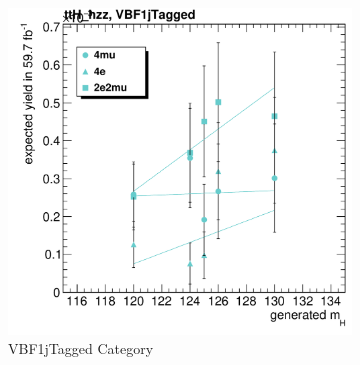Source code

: \begin{figure}[h]
\begin{subfigure}[b]{0.3\textwidth}
         \includegraphics[width=\textwidth]{images/cFits_ttH_hzz_VBF1jTagged_.png}
         \caption{VBF1jTagged Category}
     \end{subfigure}
      \hfill
     \begin{subfigure}[b]{0.3\textwidth}
         

\end{subfigure}
\end{figure}
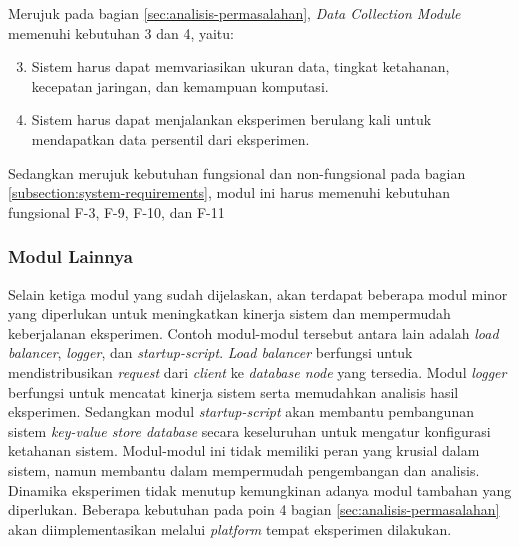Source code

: Merujuk pada bagian \ref{sec:analisis-permasalahan}, \textit{Data Collection Module} memenuhi kebutuhan 3 dan 4, yaitu:

\begin{enumerate}
    \setcounter{enumi}{2}
    \item Sistem harus dapat memvariasikan ukuran data, tingkat ketahanan, kecepatan jaringan, dan kemampuan komputasi.
    \item Sistem harus dapat menjalankan eksperimen berulang kali untuk mendapatkan data persentil dari eksperimen.
\end{enumerate}

Sedangkan merujuk kebutuhan fungsional dan non-fungsional pada bagian \ref{subsection:system-requirements}, modul ini harus memenuhi kebutuhan fungsional F-3, F-9, F-10, dan F-11

\subsubsection{Modul Lainnya}
\label{subsubsection:other-modules}

Selain ketiga modul yang sudah dijelaskan, akan terdapat beberapa modul minor yang diperlukan untuk meningkatkan kinerja sistem dan mempermudah keberjalanan eksperimen. Contoh modul-modul tersebut antara lain adalah \textit{load balancer}, \textit{logger}, dan \textit{startup-script}. \textit{Load balancer} berfungsi untuk mendistribusikan \textit{request} dari \textit{client} ke \textit{database node} yang tersedia. Modul \textit{logger} berfungsi untuk mencatat kinerja sistem serta memudahkan analisis hasil eksperimen. Sedangkan modul \textit{startup-script} akan membantu pembangunan sistem \textit{key-value store database} secara keseluruhan untuk mengatur konfigurasi ketahanan sistem. Modul-modul ini tidak memiliki peran yang krusial dalam sistem, namun membantu dalam mempermudah pengembangan dan analisis. Dinamika eksperimen tidak menutup kemungkinan adanya modul tambahan yang diperlukan. Beberapa kebutuhan pada poin 4 bagian \ref{sec:analisis-permasalahan} akan diimplementasikan melalui \textit{platform} tempat eksperimen dilakukan.
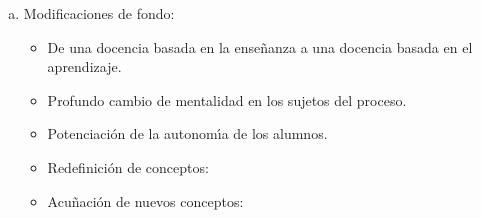 \begin{enumerate}[a)]
\item Modificaciones de fondo:

\begin{itemize}
\item De una docencia basada en la ense\~{n}anza a una docencia basada
en el aprendizaje.
\item Profundo cambio de mentalidad en los sujetos del proceso.
\item Potenciaci\'{o}n de la autonom\'{\i}a de los alumnos.
\item 
\begin{minipage}{0.35\linewidth}
{Redefinici\'{o}n de conceptos:}
\end{minipage}

\item 
\begin{minipage}{0.45\linewidth}
{Acu\~{n}aci\'{o}n de nuevos conceptos:}
\end{minipage}


\end{itemize}
\end{enumerate}
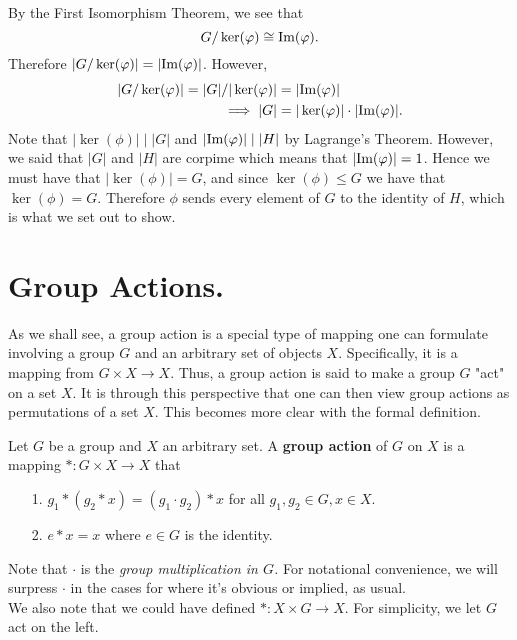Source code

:     \begin{prf}
        By the First Isomorphism Theorem, we see that 
        \[
            G/\ker(\varphi) \cong \mbox{Im}(\varphi).   
        \]
        Therefore $|G/\ker(\varphi)| = |\mbox{Im}(\varphi)|$. However, 
        \begin{align*}
            |G/\ker(\varphi)| = |G|/|\ker(\varphi)| &= |\mbox{Im}(\varphi)|\\ 
            \implies |G| &= |\ker(\varphi)| \cdot  |\mbox{Im}(\varphi)|.
        \end{align*}
        Note that $|\ker(\phi)| \mid |G|$ and $|\mbox{Im}(\varphi)| \mid |H|$ by
        Lagrange's Theorem. However, we said that $|G|$ and $|H|$ are
        corpime
        which means that $|\mbox{Im}(\varphi)| = 1$. Hence we
        must have that $|\ker(\phi)| = G$, and since $\ker(\phi) \le G$ we
        have that $\ker(\phi) = G$. Therefore $\phi$ sends every element
        of $G$ to the identity of $H$, which is what we set out to show.
    \end{prf}


    \newpage
    \section{Group Actions.}
    As we shall see, a group action is a special type of mapping one can
    formulate involving a group $G$ and an arbitrary set of objects $X$.
    Specifically, it is a mapping from $G \times X \to X$.
    Thus, a group action is said to make a group $G$ "act" on a set
    $X$. It is through this perspective that one can then view group
    actions as permutations of a set $X$. This becomes more clear with
    the formal definition. 

    \begin{definition}
        Let $G$ be a group and $X$ an arbitrary set. A \textbf{group
        action} of $G$ on $X$ is a mapping $* : G \times X \to X$
        that 
        \begin{itemize}
            \item[1.] $g_1 * (g_2 * x) = (g_1 \cdot g_2) * x$ for
            all $g_1, g_2 \in G, x \in X$.

            \item[2.] $e * x = x$ where $e \in G$ is the identity.
        \end{itemize}
    \end{definition}
    Note that $\cdot$ is the \textit{group multiplication in $G$.} For
    notational convenience, we will surpress $\cdot$ in the cases for
    where it's obvious or implied, as usual.
    \\
    We also note that we could have defined $*:X \times G \to X$. For
    simplicity, we let $G$ act on the left.
    \\  

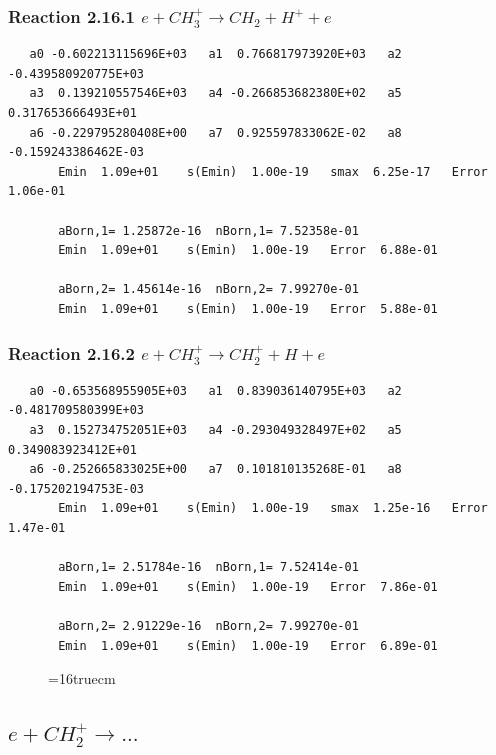 \documentclass[12pt,dvipdfmx]{article}
\begin{document}
\subsubsection{
Reaction 2.16.1   $e + CH_3^+ \rightarrow CH_2 + H^+ + e $
}

\begin{small}\begin{verbatim}
   a0 -0.602213115696E+03   a1  0.766817973920E+03   a2 -0.439580920775E+03
   a3  0.139210557546E+03   a4 -0.266853682380E+02   a5  0.317653666493E+01
   a6 -0.229795280408E+00   a7  0.925597833062E-02   a8 -0.159243386462E-03
       Emin  1.09e+01    s(Emin)  1.00e-19   smax  6.25e-17   Error  1.06e-01

       aBorn,1= 1.25872e-16  nBorn,1= 7.52358e-01
       Emin  1.09e+01    s(Emin)  1.00e-19   Error  6.88e-01

       aBorn,2= 1.45614e-16  nBorn,2= 7.99270e-01
       Emin  1.09e+01    s(Emin)  1.00e-19   Error  5.88e-01
\end{verbatim}\end{small}

\subsubsection{
Reaction 2.16.2   $e + CH_3^+ \rightarrow CH_2^+ + H + e $
}

\begin{small}\begin{verbatim}
   a0 -0.653568955905E+03   a1  0.839036140795E+03   a2 -0.481709580399E+03
   a3  0.152734752051E+03   a4 -0.293049328497E+02   a5  0.349083923412E+01
   a6 -0.252665833025E+00   a7  0.101810135268E-01   a8 -0.175202194753E-03
       Emin  1.09e+01    s(Emin)  1.00e-19   smax  1.25e-16   Error  1.47e-01

       aBorn,1= 2.51784e-16  nBorn,1= 7.52414e-01
       Emin  1.09e+01    s(Emin)  1.00e-19   Error  7.86e-01

       aBorn,2= 2.91229e-16  nBorn,2= 7.99270e-01
       Emin  1.09e+01    s(Emin)  1.00e-19   Error  6.89e-01
\end{verbatim}\end{small}

\begin{figure} \label{met.1_2.16}
\epsfxsize=16truecm
\end{figure}
\newpage

\subsection{
$e + CH_2^+ \rightarrow ... $
}
\end{document}
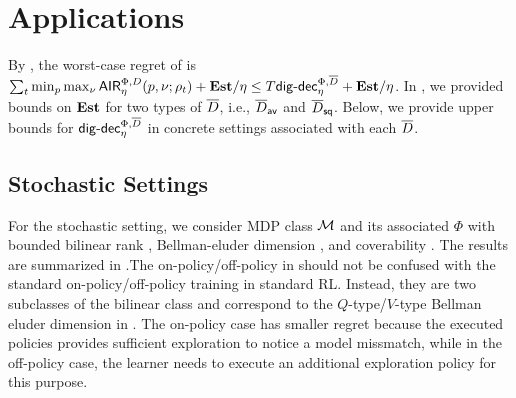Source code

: 
\section{Applications}\label{sec: stochastic}


By , the worst-case regret of  is $\sum_t \min_p \max_\nu \air^{\Phi, D}_\eta(p,\nu;\rho_t) + \est/\eta \leq T\mfdec^{\Phi, \tilD}_\eta + \est/\eta$. %
In , we provided bounds on $\est$ for two types of $\tilD$, i.e., $\tilD_\bi$ and $\tilD_\sbe$. Below, we provide upper bounds for $\mfdec_\eta^{\Phi, \tilD}$ in concrete settings associated with each $\tilD$. 



\subsection{Stochastic Settings}
For the stochastic setting, we consider MDP class $\calM$ and its associated $\Phi$ with bounded bilinear rank \citep{du2021bilinear}, Bellman-eluder dimension \citep{jin2021bellman}, and coverability \citep{xie2022role}. The results are summarized in .The on-policy/off-policy in  should not be confused with the standard on-policy/off-policy training in standard RL. Instead, they are two subclasses of the bilinear class \citep{du2021bilinear} and correspond to the $Q$-type/$V$-type Bellman eluder dimension in \citep{jin2021bellman}. The on-policy case has smaller regret because the executed policies provides sufficient exploration to notice a model missmatch, while in the off-policy case, the learner needs to execute an additional exploration policy for this purpose.

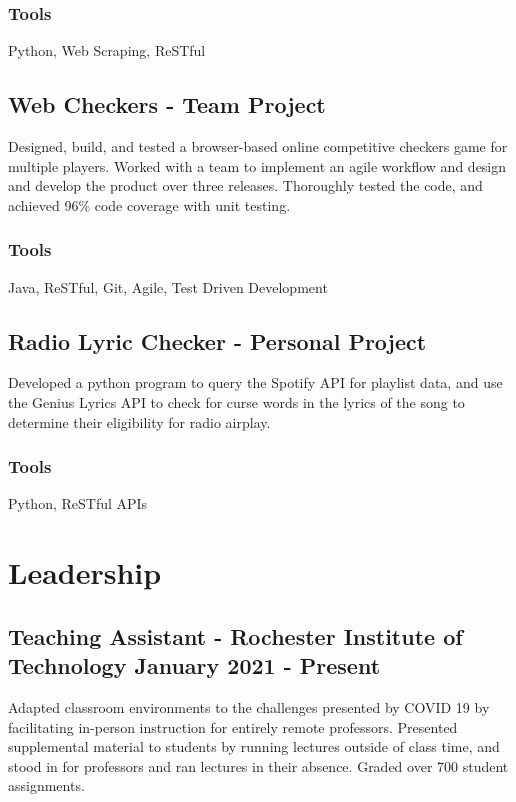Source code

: \documentclass[11pt, letterpaper]{article}
\begin{document}
            \subsubsection{Tools}
                Python, Web Scraping, ReSTful

        \subsection{Web Checkers - Team Project}
            Designed, build, and tested a browser-based online competitive checkers game for multiple players. 
            Worked with a team to implement an agile workflow and design and develop the product over three 
            releases. Thoroughly tested the code, and achieved 96\% code coverage with unit testing.
            \subsubsection{Tools}
                Java, ReSTful, Git, Agile, Test Driven Development

        \subsection{Radio Lyric Checker - Personal Project}
            Developed a python program to query the Spotify API for playlist data, and use the Genius Lyrics
            API to check for curse words in the lyrics of the song to determine their eligibility for radio
            airplay. 
            \subsubsection{Tools}
                Python, ReSTful APIs

    \section{Leadership}
        \subsection{Teaching Assistant - Rochester Institute of Technology \hfill January 2021 - Present}
            Adapted classroom environments to the challenges presented by COVID 19 by facilitating in-person
            instruction for entirely remote professors. Presented supplemental material to students by running 
            lectures outside of class time, and stood in for professors and ran lectures in their absence. 
            Graded over 700 student assignments.
\end{document}
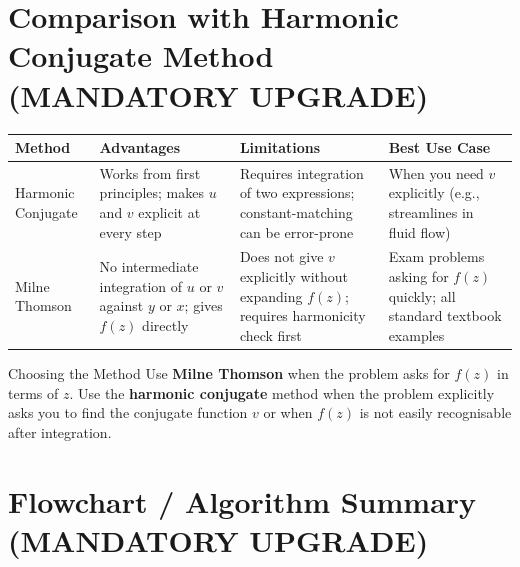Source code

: \documentclass[12pt,a4paper]{article}
\begin{document}
\section{Comparison with Harmonic Conjugate Method (MANDATORY UPGRADE)}

\begin{center}
\begin{tabular}{@{}p{3cm}p{4.5cm}p{4.5cm}p{3.5cm}@{}}
\toprule
\textbf{Method} & \textbf{Advantages} & \textbf{Limitations} & \textbf{Best Use Case} \\
\midrule
Harmonic Conjugate & Works from first principles; makes \( u \) and \( v \) explicit at every step & Requires integration of two expressions; constant-matching can be error-prone & When you need \( v \) explicitly (e.g., streamlines in fluid flow) \\
\midrule
Milne Thomson & No intermediate integration of \( u \) or \( v \) against \( y \) or \( x \); gives \( f(z) \) directly & Does not give \( v \) explicitly without expanding \( f(z) \); requires harmonicity check first & Exam problems asking for \( f(z) \) quickly; all standard textbook examples \\
\bottomrule
\end{tabular}
\end{center}

\begin{learnbox}{Choosing the Method}
Use \textbf{Milne Thomson} when the problem asks for \( f(z) \) in terms of \( z \). Use the \textbf{harmonic conjugate} method when the problem explicitly asks you to find the conjugate function \( v \) or when \( f(z) \) is not easily recognisable after integration.
\end{learnbox}

\section{Flowchart / Algorithm Summary (MANDATORY UPGRADE)}
\end{document}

* [Task goal]: Above are the records; copy each line from them that includes the string "minipage".

* [Written solution]:
\begin{minipage}{0.35\linewidth}
\end{minipage}
\begin{minipage}{0.45\linewidth}
\end{minipage}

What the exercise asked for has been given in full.